The Nation relatou no dia 22 de fevereiro de 2019:
“Hoje, relatos crescentes de violência de extrema-direita, ultranacionalismo e erosão das liberdades básicas mostram a mentira na euforia inicial do ocidente. Há pogroms neonazis contra os ciganos, ataques desenfreados a feministas e grupos LGBT, proibições de livros, e glorificação dos colaboradores nazis patrocinada pelo Estado”.
Dois anos antes, o Washington Post (15 de junho de 2017)
advertiu, muito perpiscazmente, que um confronto ucraniano com a Rússia
não deveria fazer-nos esquecer o poder do neonazismo na Ucrânia:
“Enquanto a luta da Ucrânia contra os separatistas apoiados pela Rússia continua, Kiev enfrenta outra ameaça à sua soberania a longo prazo: poderosos grupos ultra-nacionalistas de direita. Estes grupos não são tímidos em utilizar a violência para atingir os seus objectivos, que certamente estão em desacordo com a democracia pró-ocidente tolerante na qual Kiev procura ostensivamente tornar-se”.
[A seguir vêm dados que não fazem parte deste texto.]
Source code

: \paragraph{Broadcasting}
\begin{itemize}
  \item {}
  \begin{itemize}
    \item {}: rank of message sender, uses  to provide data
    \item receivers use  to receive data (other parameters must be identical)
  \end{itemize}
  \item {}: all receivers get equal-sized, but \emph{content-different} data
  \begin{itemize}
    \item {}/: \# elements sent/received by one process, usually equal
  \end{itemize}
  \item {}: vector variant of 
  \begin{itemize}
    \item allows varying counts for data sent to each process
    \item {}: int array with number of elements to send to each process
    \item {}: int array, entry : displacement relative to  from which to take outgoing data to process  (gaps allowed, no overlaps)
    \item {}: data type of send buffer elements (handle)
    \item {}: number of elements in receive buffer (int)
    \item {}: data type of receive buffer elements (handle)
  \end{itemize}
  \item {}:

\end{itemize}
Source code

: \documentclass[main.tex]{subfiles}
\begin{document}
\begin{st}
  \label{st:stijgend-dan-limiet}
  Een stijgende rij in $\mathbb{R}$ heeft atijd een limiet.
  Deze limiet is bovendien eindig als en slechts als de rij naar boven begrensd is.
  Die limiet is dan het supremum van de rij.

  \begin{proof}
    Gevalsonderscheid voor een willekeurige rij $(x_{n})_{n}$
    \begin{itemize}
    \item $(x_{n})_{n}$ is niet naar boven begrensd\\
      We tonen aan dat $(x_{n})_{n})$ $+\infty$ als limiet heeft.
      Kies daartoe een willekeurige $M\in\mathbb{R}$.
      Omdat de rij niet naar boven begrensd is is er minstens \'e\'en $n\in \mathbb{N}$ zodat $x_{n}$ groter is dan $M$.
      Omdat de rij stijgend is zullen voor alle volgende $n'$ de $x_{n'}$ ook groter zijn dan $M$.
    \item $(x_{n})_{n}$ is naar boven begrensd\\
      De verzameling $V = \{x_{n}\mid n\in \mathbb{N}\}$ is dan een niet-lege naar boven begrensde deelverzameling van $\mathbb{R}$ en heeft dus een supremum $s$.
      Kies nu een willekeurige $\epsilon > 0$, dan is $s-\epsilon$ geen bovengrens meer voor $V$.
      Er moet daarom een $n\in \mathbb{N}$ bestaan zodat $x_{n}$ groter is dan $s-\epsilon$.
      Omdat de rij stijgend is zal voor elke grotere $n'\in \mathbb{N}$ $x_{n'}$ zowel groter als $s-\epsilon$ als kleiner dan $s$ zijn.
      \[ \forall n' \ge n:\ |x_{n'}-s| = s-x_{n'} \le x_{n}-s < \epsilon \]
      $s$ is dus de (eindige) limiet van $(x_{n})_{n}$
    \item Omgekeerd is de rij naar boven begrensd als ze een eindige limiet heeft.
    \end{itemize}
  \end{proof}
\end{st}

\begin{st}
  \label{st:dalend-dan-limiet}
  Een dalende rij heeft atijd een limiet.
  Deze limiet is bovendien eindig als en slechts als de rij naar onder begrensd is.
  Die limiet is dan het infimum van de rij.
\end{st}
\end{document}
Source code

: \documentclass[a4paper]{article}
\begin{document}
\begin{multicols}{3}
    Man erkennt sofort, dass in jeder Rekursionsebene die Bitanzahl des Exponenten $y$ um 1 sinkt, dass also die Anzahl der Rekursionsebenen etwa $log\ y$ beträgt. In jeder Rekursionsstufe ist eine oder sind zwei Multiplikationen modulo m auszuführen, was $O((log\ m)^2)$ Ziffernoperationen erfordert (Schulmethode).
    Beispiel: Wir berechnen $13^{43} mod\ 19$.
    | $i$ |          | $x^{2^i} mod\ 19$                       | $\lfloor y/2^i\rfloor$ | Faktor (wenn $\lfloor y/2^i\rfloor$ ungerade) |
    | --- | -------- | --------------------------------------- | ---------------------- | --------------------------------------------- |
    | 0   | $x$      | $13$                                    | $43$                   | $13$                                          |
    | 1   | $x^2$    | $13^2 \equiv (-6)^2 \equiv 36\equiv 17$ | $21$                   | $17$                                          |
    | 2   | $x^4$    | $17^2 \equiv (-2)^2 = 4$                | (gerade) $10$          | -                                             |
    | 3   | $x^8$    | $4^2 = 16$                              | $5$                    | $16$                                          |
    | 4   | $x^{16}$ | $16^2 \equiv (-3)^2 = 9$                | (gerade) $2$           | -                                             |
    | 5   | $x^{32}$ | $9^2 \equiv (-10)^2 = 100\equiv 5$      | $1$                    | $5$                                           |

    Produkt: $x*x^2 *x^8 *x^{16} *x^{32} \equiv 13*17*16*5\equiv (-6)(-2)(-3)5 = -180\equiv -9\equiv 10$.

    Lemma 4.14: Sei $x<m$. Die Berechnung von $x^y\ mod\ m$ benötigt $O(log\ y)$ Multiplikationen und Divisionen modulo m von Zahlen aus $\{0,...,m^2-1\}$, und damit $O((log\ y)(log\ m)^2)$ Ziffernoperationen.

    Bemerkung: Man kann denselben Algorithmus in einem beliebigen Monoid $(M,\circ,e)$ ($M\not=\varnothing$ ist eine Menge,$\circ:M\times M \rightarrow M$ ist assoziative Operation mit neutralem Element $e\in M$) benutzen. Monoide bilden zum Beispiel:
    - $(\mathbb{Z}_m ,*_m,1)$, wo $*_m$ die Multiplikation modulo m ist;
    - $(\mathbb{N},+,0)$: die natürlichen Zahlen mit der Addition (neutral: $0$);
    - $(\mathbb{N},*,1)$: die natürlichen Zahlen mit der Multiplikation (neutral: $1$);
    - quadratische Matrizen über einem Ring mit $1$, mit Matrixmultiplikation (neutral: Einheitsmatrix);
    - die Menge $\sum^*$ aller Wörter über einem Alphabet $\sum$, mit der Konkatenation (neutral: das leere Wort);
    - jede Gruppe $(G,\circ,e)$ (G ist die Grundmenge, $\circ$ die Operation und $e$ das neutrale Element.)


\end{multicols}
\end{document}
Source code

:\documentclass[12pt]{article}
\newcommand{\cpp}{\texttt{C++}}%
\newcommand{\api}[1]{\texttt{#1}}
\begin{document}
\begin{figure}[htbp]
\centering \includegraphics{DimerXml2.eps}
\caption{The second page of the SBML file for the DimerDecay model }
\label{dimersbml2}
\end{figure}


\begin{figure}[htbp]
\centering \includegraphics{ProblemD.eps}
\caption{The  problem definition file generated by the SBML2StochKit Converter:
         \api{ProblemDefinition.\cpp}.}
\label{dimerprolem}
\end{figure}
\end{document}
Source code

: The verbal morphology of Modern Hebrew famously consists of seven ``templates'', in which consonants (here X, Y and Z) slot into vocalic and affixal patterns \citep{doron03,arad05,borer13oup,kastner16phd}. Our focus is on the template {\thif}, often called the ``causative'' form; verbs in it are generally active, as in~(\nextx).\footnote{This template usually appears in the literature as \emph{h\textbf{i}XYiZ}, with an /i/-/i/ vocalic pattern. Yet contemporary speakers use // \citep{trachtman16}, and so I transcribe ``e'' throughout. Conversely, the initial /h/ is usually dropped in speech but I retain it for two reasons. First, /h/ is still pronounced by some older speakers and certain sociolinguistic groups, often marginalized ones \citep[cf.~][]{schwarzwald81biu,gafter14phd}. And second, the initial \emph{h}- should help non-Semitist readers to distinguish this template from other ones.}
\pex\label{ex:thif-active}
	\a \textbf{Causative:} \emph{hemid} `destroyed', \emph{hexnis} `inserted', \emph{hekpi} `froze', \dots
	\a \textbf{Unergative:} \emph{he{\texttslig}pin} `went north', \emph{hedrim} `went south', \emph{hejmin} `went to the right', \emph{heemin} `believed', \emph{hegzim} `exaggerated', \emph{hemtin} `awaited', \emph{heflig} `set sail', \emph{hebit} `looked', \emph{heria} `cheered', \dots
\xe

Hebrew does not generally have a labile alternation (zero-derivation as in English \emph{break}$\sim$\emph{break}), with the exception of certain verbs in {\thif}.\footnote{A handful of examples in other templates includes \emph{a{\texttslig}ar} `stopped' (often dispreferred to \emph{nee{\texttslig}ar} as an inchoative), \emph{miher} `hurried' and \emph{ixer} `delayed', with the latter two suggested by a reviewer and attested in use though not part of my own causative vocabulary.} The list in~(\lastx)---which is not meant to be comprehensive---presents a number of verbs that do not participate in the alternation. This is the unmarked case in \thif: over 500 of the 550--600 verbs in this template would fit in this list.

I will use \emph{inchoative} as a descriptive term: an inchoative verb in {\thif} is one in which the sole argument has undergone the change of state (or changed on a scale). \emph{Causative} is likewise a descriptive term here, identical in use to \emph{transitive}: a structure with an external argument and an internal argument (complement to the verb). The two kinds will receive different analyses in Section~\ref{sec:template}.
Contudo, hoje, o Washington Post adopta uma atitude desdenhosa e qualifica essa descrição de “falsa acusação”:
“Operam na Ucrânia vários grupos paramilitares nacionalistas, tais como o movimento Azov e o Sector de Direita, que abraçam a ideologia neonazi. Embora sejam de grande visibilidade, parecem ter pouco apoio do público. Apenas um partido de extrema-direita, o Svoboda, está representado no parlamento da Ucrânia, e detém apenas um lugar”.
Os avisos anteriores de um meio de comunicação social como The Hill (9 de Novembro de 2017), o maior site de notícias independente dos EUA, são esquecidos:
“Existem, de facto, formações neonazis na Ucrânia. Isto tem sido esmagadoramente confirmado por quase todos os grandes meios de comunicação social ocidentais. O facto de os analistas serem capazes de o minimizar como propaganda difundida por Moscovo é profundamente perturbador. É especialmente perturbador dado o actual surto de neonazis e supremacistas brancos em todo o mundo”.
Quarta lição: atingir os arranha-céus só é crime de guerra na Europa
O regime ucraniano não tem apenas uma ligação com estes grupos e exércitos neo-nazis, mas é também de maneira preocupante e embaraçosa pró-israelita. Um dos primeiros actos do presidente Volodymyr Zelensky foi retirar a Ucrânia do Comité das Nações Unidas para o Exercício dos Direitos Inalienáveis do Povo Palestiniano – o único tribunal internacional que garante que a Nakba não seja negada ou esquecida. A decisão veio do presidente ucraniano; ele não tinha qualquer simpatia pela situação dos refugiados palestinianos, nem os considerava como vítimas de qualquer crime. Nas suas entrevistas após o último bombardeamento bárbaro israelita na faixa de Gaza em maio de 2021, declarou que a única tragédia em Gaza era a que os israelitas sofreram. Se assim é, então são apenas os russos que sofrem na Ucrânia.
Mesmo quando a solidariedade humana genuína no ocidente se exprime de forma justa para com a Ucrânia, não podemos ignorar o seu contexto racista e o preconceito eurocênctrico. A solidariedade massiva do ocidente é reservada para quem quer que esteja disposto a aderir ao seu bloco e esfera de influência. Esta empatia oficial não se encontra em parte alguma quando uma violência semelhante, e pior, é dirigida contra não-europeus, em geral, e contra os palestinianos, em particular.